Hipsterism isn’t a fashion, it’s a reaction...

2016-02-12

...against Perspex and neon, against soft edged fonts and loud noises and being told what to think, say and do. It’s a statement that says, I like the old stuff! I like the things I was brought up with, that my parents and grandparents grew up with. I like old vellum and charred wood, frayed edges and hair. Hair! I like hair, long hair, beards, moustaches, all these things that are being denied in a size zero, androgynous modernity we inhabit. I like dolly mixture and sunsets, camp fires and long walks and vinyl records, not because I want to be a part of some exclusive club of cool kids but because I reject the alternative, that clean cut, cold hearted and clinical climate of collective conformity called modern life. Unable to react to it, to respond to it, to reject it outright, I find myself in a passive aggressive no mans land of simple pleasures, of checked shirts and hard boiled eggs, of pencil sharpeners and pot plants. And they know it, and they don’t like it.
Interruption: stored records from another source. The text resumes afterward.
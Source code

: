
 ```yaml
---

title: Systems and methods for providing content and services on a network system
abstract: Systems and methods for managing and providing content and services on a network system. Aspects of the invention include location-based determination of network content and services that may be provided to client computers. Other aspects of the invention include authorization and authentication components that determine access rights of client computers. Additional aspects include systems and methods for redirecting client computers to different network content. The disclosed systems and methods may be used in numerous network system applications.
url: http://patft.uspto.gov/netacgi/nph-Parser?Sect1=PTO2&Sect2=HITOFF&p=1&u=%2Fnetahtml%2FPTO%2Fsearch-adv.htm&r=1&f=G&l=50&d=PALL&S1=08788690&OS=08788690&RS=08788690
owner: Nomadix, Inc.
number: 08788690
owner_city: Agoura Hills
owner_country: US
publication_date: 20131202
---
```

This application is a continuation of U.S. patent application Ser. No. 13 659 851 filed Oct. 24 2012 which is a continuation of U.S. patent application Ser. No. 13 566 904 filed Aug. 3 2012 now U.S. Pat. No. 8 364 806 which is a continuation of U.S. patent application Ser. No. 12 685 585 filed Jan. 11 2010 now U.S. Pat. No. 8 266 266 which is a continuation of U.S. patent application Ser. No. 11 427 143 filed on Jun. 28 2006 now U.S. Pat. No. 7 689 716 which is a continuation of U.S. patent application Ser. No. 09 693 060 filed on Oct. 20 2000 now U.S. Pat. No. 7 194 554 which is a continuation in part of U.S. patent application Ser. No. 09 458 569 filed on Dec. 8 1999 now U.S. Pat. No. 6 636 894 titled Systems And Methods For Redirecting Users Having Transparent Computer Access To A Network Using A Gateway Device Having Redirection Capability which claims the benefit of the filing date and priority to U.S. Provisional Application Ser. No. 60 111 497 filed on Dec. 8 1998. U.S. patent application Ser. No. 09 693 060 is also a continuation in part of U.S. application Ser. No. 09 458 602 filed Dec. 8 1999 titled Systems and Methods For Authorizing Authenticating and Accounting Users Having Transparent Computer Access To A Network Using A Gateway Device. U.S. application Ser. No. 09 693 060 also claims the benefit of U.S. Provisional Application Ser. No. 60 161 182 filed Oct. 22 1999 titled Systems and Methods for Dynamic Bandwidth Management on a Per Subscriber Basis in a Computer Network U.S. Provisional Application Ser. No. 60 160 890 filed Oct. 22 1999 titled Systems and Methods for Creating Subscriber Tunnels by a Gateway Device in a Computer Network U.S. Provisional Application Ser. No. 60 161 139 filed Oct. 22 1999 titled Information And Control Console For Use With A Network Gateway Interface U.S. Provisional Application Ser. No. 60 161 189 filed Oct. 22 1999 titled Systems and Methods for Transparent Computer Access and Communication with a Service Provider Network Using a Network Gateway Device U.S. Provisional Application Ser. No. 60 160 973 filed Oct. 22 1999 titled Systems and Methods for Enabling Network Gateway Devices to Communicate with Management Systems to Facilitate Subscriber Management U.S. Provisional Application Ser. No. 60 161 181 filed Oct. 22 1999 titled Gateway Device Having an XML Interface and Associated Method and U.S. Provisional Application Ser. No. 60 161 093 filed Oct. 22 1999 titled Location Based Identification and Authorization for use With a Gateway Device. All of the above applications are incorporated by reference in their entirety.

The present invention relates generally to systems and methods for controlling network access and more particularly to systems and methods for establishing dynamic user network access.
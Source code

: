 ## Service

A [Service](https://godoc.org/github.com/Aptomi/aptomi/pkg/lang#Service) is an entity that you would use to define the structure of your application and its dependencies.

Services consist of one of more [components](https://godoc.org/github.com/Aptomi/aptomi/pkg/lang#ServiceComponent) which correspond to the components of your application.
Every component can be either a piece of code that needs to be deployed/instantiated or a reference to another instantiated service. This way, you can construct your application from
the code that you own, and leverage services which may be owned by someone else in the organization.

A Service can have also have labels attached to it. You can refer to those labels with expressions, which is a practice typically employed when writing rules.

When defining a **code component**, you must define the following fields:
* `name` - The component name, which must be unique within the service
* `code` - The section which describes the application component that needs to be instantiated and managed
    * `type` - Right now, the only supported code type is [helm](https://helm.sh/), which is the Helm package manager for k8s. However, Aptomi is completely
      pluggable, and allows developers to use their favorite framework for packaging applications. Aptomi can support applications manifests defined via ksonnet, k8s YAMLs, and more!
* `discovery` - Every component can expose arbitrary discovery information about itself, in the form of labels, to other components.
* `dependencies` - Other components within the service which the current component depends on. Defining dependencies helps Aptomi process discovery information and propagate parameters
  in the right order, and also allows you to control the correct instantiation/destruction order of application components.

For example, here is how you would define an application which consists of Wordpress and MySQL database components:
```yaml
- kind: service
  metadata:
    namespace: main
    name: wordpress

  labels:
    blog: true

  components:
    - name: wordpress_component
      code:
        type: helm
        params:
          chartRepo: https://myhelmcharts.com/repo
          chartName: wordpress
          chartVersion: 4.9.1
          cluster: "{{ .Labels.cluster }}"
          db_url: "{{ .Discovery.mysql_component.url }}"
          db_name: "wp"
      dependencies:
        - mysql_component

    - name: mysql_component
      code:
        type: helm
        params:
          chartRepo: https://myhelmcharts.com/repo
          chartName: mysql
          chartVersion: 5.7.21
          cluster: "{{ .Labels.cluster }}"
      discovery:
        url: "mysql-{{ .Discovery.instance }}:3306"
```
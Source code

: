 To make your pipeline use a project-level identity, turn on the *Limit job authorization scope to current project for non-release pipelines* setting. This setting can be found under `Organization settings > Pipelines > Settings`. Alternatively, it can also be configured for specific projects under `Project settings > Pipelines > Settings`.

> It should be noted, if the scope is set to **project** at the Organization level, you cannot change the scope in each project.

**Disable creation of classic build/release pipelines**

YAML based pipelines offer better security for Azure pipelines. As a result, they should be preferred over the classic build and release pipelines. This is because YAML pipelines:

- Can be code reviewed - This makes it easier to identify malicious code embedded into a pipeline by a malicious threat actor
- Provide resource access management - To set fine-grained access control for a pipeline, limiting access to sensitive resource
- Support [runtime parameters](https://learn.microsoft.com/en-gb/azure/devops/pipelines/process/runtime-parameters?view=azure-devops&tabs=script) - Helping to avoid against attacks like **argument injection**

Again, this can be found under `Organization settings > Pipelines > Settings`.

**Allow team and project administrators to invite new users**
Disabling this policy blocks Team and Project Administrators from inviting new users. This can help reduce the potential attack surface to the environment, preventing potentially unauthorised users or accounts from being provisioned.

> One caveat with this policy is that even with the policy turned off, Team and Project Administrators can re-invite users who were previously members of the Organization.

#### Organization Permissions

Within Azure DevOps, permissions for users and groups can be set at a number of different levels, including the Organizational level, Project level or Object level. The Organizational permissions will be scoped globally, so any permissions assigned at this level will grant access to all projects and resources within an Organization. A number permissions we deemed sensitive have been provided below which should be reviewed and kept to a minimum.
Try as they might they cannot capture it, market it, not beyond replicating sun bleached and burnished themes in their publicity shots, in using similarly serifed fonts and whimsical quotes in in their throwaway tag lines and ironically unironic marketing copy. But however hard they try, they cannot be it, because it implies an absence of precisely what they are trying to achieve. By looking to recreate nostalgia, they merely reinforce the reason we look for nostalgia in the first place. Meanwhile the real irony, that the point is lost on them, is lost on them. Hipsterism isn’t a fashion, it’s a reaction. And it will pervade.